He’d killed in the name of his country and it didn’t feel good or honorable, like he’d imagined it would.

Picking at a loose thread on the mattress, he stared out the window and beneath his apartment was the city. A city full of people who hated him for being a soldier. A city full of people who called him baby killer and they didn’t know a thing about what he’d done. They didn’t know how true they were.

Sighing, Noah pushed himself to his hands and knees, reaching for the phone panel next to his bed. He had Doctor Taylor on speed dial. Had since he’d come home. The screen popped up and after a moment of ring tones, an image of a man lying in bed appeared. Behind him, Noah could see a woman with her back to the screen. Dr. Taylor’s wife.

“Noah,” the doctor said. It looked as though he were still wiping the sleep away from his eyes. He was an older man, with gray hair and a beard. He wore fine pajamas, probably because of calls like these. But the doctor had made it a point when he’d first met Noah that he should call whenever he needed to, no matter the time. Noah thought it made Dr. Taylor a better man than him. He should be able to deal and cope, but something hadn’t clicked back into place after he’d gotten home from the war. After Somalia.

Running a hand through his hair, Noah sighed and gave a wry smile to the doctor. “Sorry to wake you,” he said.

Dr. Taylor waved a hand in front of his face. “Nonsense,” he said. “Can’t sleep?”

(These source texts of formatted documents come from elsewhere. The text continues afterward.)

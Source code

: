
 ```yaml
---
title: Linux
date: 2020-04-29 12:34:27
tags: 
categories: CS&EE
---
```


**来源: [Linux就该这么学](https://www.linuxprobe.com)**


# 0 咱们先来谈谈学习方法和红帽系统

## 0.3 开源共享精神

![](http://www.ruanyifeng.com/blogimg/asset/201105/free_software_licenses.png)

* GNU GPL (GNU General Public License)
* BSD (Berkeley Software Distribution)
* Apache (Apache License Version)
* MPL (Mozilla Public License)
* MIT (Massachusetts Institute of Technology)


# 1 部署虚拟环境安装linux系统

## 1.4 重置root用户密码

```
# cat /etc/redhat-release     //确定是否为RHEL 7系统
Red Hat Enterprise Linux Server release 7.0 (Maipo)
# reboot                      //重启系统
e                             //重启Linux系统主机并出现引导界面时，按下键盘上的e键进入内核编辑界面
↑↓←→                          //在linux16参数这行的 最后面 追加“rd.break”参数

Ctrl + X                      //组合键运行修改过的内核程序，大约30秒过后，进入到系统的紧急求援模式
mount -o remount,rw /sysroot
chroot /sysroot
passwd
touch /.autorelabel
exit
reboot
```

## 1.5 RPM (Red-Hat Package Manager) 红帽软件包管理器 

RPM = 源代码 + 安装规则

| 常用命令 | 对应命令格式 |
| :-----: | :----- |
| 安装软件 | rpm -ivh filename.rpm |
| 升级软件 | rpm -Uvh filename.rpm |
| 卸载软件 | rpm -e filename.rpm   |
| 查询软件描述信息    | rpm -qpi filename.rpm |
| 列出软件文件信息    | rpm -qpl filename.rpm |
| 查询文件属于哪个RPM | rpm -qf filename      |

Noah nodded. “It’s bad tonight.”

“Same memories? Have they changed at all?”

Shaking his head, Noah ran a hand over the stubble on his chin. “Same thing. No sounds, no…it’s just…” he trailed off. The doctor already knew what he was going to say. It was the same every time he called.

“Okay, have you tried writing a letter?” Dr. Taylor suggested.

Noah smirked and glanced to the desk in the corner of his room. There were about two hundred files stored away in that computer, each of them a letter addressed to “Her.” He felt his throat start to close up at the thought that he’d written all those letters, but she’d never get them. And they hadn’t helped him any. He glanced back towards the screen and shook his head. “I typed one earlier,” he whispered.

“What if we tried hand writing?” Dr. Taylor said. “It will make it more personal. Give you time to analyze your words. And once you write them, it’s hard to erase or delete. Try that, Noah. Call me in the morning.”

Noah nodded. “What if this never goes away, doc?” he asked. “It just seems to get worse and worse. And…”

“Noah,” Dr. Taylor cut him off. “You’ll get through this. We’ll find a way to rid you of this guilt. Unfounded guilt, might I add.”

Noah snorted, crossing his arms over his chest. “I could have…”

“We’ve been over this,” Dr. Taylor said. “No could have’s. No should have’s. What is done is done and Noah, you were following orders. It’s normal to feel a small amount of guilt, but remember the big picture.” Dr. Taylor held up a hand when Noah opened his mouth to say something further. “And I don’t care if you can’t see the big picture. Write your letter. Hand written. Call me tomorrow.”

On the screen, Dr. Taylor reached forward and switched off the phone call. The screen went dark and slid back down, shut and silent. Noah stared at it for a moment before he glanced back over to the desk in his room. He pushed himself up off the bed and started to scrounge through the junk in the desk, looking for something to write with. Buried deep in one of the drawers, he found a pencil and he headed for the kitchen.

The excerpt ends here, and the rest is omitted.